В поисках корневой метафоры, поддерживающей судебный запрет самоубийства и предотвращение самоубийства законом и обществом, нам следует обратиться к Библии. Церковный закон предшествовал светскому, и заповедь «Не убий» обеспечивает основание как для юридической, так и для теологической точки зрения.
Святой Августин в своем сочинении «О граде Божьем» рассматривает эту заповедь в связи с самоубийствами Иуды и Лукреции — римлянки, покончившей с собой во имя своей непорочной чести. Августин сурово трактует заповедь. Она означает просто то, о чем в ней говорится; ее нельзя изменить посредством предположения, что Бог сказал Моисею: «Не убий других». Самоубийство — это форма убийства, как утверждает и закон. И как о законе можно сказать, что он обязывает нас жить, так и о теологии — что она приказывает нам то же самое.

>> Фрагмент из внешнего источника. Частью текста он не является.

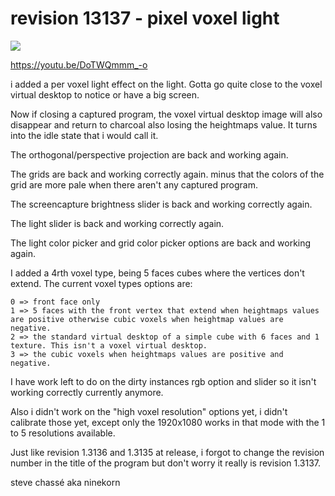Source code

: # revision 13137 - pixel voxel light

<img src="https://github.com/ninekorn/gif-resources/blob/main/Capture%20d%E2%80%99%C3%A9cran%202023-05-07%20201627.jpg" border="0">

https://youtu.be/DoTWQmmm_-o

i added a per voxel light effect on the light. Gotta go quite close to the voxel virtual desktop to notice or have a big screen.

Now if closing a captured program, the voxel virtual desktop image will also disappear and return to charcoal also losing the heightmaps value. It turns into the idle state that i would call it.

The orthogonal/perspective projection are back and working again.

The grids are back and working correctly again. minus that the colors of the grid are more pale when there aren't any captured program.

The screencapture brightness slider is back and working correctly again.

The light slider is back and working correctly again.

The light color picker and grid color picker options are back and working again.

I added a 4rth voxel type, being 5 faces cubes where the vertices don't extend. The current voxel types options are:

    0 => front face only
    1 => 5 faces with the front vertex that extend when heightmaps values are positive otherwise cubic voxels when heightmap values are negative.
    2 => the standard virtual desktop of a simple cube with 6 faces and 1 texture. This isn't a voxel virtual desktop.
    3 => the cubic voxels when heightmaps values are positive and negative.

I have work left to do on the dirty instances rgb option and slider so it isn't working correctly currently anymore.

Also i didn't work on the "high voxel resolution" options yet, i didn't calibrate those yet, except only the 1920x1080 works in that mode with the 1 to 5 resolutions available.

Just like revision 1.3136 and 1.3135 at release, i forgot to change the revision number in the title of the program but don't worry it really is revision 1.3137.

steve chassé aka ninekorn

Чтобы быть последовательным сторонником интерпретации Августина, следует принять пацифизм и вегетарианство за христианские догмы. Но теология, подобно закону, разрешает некоторые виды убийства, предпочитая их самоубийству. Например, заповедь «Не убий» отвергается при исполнении казней, при убое животных и в военное время. Но при этом лишение себя жизни — безоговорочный грех, и в Римской церкви самоубийцу, пребывавшего «в здравом уме», лишают возможности быть похороненным по церковному обряду. Но это касается не только Римской церкви; фундаментальный протестантизм, представляемый Американским советом христианских церквей, одобрил решение, осуждающее позицию англиканской церкви за ее благосклонное отношение к отмене британских законов о самоубийстве (1961 год): «Смерть посредством самоубийства предотвращает любую возможность раскаяния. Всемогущий Бог сотворил жизнь. Она принадлежит Ему. Убийство, включая самоубийство, — нарушение Его закона».
Почему теологию самоубийство страшит больше, чем любая другая форма убийства? Почему она так обеспокоена этим вопросом?